Prompt: From the first line to the last, copy the listing exactly and omit the images.

Input data:
◆ ◆ ◆ ◆
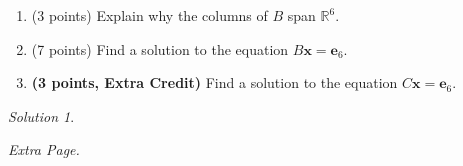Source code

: \documentclass{article}
\theoremstyle{remark}
\newtheorem*{solution}{Solution}
\newcommand{\vv}[1]{\mathbf{#1}}
\newcommand{\R}{\mathbb R}
\begin{document}
\begin{enumerate}
\item (3 points) Explain why the columns of $B$ span $\R^6$.
\item (7 points) Find a solution to the equation $B \vv x = \vv e_6$.
\item \textbf{(3 points, Extra Credit)} Find a solution to the equation $C \vv x = \vv e_6$.
\end{enumerate}

\begin{solution}
\end{solution}

\pagebreak
\noindent\textit{Extra Page.}
\end{document}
◆ ◆ ◆ ◆
Answer:
Source code

: \documentclass{article}
\theoremstyle{remark}
\newtheorem*{solution}{Solution}
\newcommand{\vv}[1]{\mathbf{#1}}
\newcommand{\R}{\mathbb R}
\begin{document}
\begin{enumerate}
\item (3 points) Explain why the columns of $B$ span $\R^6$.
\item (7 points) Find a solution to the equation $B \vv x = \vv e_6$.
\item \textbf{(3 points, Extra Credit)} Find a solution to the equation $C \vv x = \vv e_6$.
\end{enumerate}

\begin{solution}
\end{solution}

\pagebreak
\noindent\textit{Extra Page.}
\end{document}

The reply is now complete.